Copy, exactly and without additions, every line in the records below from the one holding "- Their parent(s)" through the one holding "- b looks like", both ends included.

Supplied information:
....

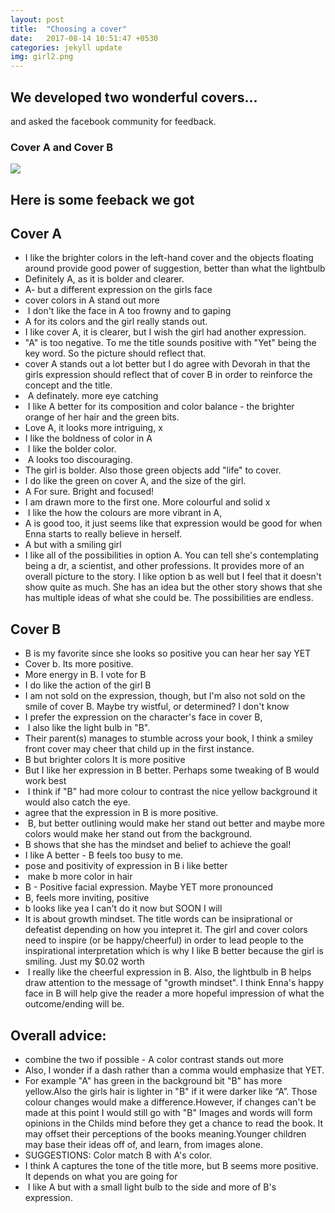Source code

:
 ```yaml
---
layout: post
title:  "Choosing a cover"
date:   2017-08-14 10:51:47 +0530
categories: jekyll update
img: girl2.png
---
```


## We developed two wonderful covers...

and asked the facebook community for feedback.

### Cover A and Cover B

<img src="{{site.baseurl}}/images/cover-comparison.jpg">


## Here is some feeback we got

## Cover A 

- I like the brighter colors in the left-hand cover and the objects floating around provide good power of suggestion, better than what the lightbulb
- Definitely A, as it is bolder and clearer.
- A- but a different expression on the girls face 
- cover colors in A stand out more
-  I don't like the face in A too frowny and to gaping
- A for its colors and the girl really stands out. 
- I like cover A, it is clearer, but I wish the girl had another expression.
- "A" is too negative. To me the title sounds positive with "Yet" being the key word. So the picture should reflect that.
- cover A stands out a lot better but I do agree with Devorah in that the girls expression should reflect that of cover B in order to reinforce the concept and the title.
-  A definately. more eye catching
-  I like A better for its composition and color balance - the brighter orange of her hair and the green bits. 
- Love A, it looks more intriguing, x
- I like the boldness of color in A 
-  I like the bolder color.
-  A looks too discouraging. 
- The girl is bolder. Also those green objects add "life" to cover.
- I do like the green on cover A, and the size of the girl.
- A For sure. Bright and focused!
- I am drawn more to the first one. More colourful and solid x
-  I like the how the colours are more vibrant in A,
- A is good too, it just seems like that expression would be good for when Enna starts to really believe in herself. 
- A but with a smiling girl
- I like all of the possibilities in option A. You can tell she's contemplating being a dr, a scientist, and other professions. It provides more of an overall picture to the story. I like option b as well but I feel that it doesn't show quite as much. She has an idea but the other story shows that she has multiple ideas of what she could be. The possibilities are endless.

## Cover B

- B is my favorite since she looks so positive you can hear her say YET
- Cover b. Its more positive.
- More energy in B. I vote for B
- I do like the action of the girl B
- I am not sold on the expression, though, but I'm also not sold on the smile of cover B. Maybe try wistful, or determined? I don't know
- I prefer the expression on the character's face in cover B,
-  I also like the light bulb in "B".
- Their parent(s) manages to stumble across your book, I think a smiley front cover may cheer that child up in the first instance.
- B but brighter colors It is more positive
- But I like her expression in B better. Perhaps some tweaking of B would work best
-  I think if "B" had more colour to contrast the nice yellow background it would also catch the eye.
- agree that the expression in B is more positive. 
-  B, but better outlining would make her stand out better and maybe more colors would make her stand out from the background.
- B shows that she has the mindset and belief to achieve the goal!
- I like A better - B feels too busy to me.
- pose and positivity of expression in B i like better
-  make b more color in hair
- B - Positive facial expression. Maybe YET more pronounced
- B, feels more inviting, positive
- b looks like yea I can't do it now but SOON I will
- It is about growth mindset. The title words can be insiprational or defeatist depending on how you intepret it. The girl and cover colors need to inspire (or be happy/cheerful) in order to lead people to the inspirational interpretation which is why I like B better because the girl is smiling. Just my $0.02 worth
-  I really like the cheerful expression in B. Also, the lightbulb in B helps draw attention to the message of "growth mindset". I think Enna's happy face in B will help give the reader a more hopeful impression of what the outcome/ending will be.


## Overall advice:

- combine the two if possible - A color contrast stands out more
- Also, I wonder if a dash rather than a comma would emphasize that YET.
- For example "A" has green in the background bit "B" has more yellow.Also the girls hair is lighter in "B" if it were darker like “A”. Those colour changes would make a difference.However, if changes can't be made at this point I would still go with "B" Images and words will form opinions in the Childs mind before they get a chance to read the book. It may offset their perceptions of the books meaning.Younger children may base their ideas off of, and learn, from images alone.
- SUGGESTIONS: Color match B with A's color. 
- I think A captures the tone of the title more, but B seems more positive. It depends on what you are going for
-  I like A but with a small light bulb to the side and more of B's expression.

....

Solution to this problem:
- Their parent(s) manages to stumble across your book, I think a smiley front cover may cheer that child up in the first instance.
- B but brighter colors It is more positive
- But I like her expression in B better. Perhaps some tweaking of B would work best
-  I think if "B" had more colour to contrast the nice yellow background it would also catch the eye.
- agree that the expression in B is more positive. 
-  B, but better outlining would make her stand out better and maybe more colors would make her stand out from the background.
- B shows that she has the mindset and belief to achieve the goal!
- I like A better - B feels too busy to me.
- pose and positivity of expression in B i like better
-  make b more color in hair
- B - Positive facial expression. Maybe YET more pronounced
- B, feels more inviting, positive
- b looks like yea I can't do it now but SOON I will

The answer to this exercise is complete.